▸ **Task item**
Reproduce only the lines that run from the line with "- Disallow incorrect" to the last line of the material, both ends included, exactly as they appear.

- - - - - - -

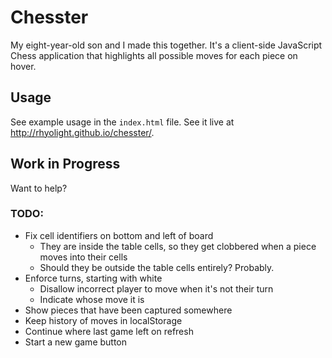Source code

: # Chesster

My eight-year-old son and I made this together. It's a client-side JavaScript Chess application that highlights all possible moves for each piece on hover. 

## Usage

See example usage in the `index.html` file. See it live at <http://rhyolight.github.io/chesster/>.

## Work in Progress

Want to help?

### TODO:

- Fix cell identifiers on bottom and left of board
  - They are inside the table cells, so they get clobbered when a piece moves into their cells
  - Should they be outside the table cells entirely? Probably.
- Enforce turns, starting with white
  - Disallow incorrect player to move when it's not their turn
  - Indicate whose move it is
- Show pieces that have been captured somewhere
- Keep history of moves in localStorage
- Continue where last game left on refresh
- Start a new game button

- - - - - - -

▸ **Solution to the problem**
  - Disallow incorrect player to move when it's not their turn
  - Indicate whose move it is
- Show pieces that have been captured somewhere
- Keep history of moves in localStorage
- Continue where last game left on refresh
- Start a new game button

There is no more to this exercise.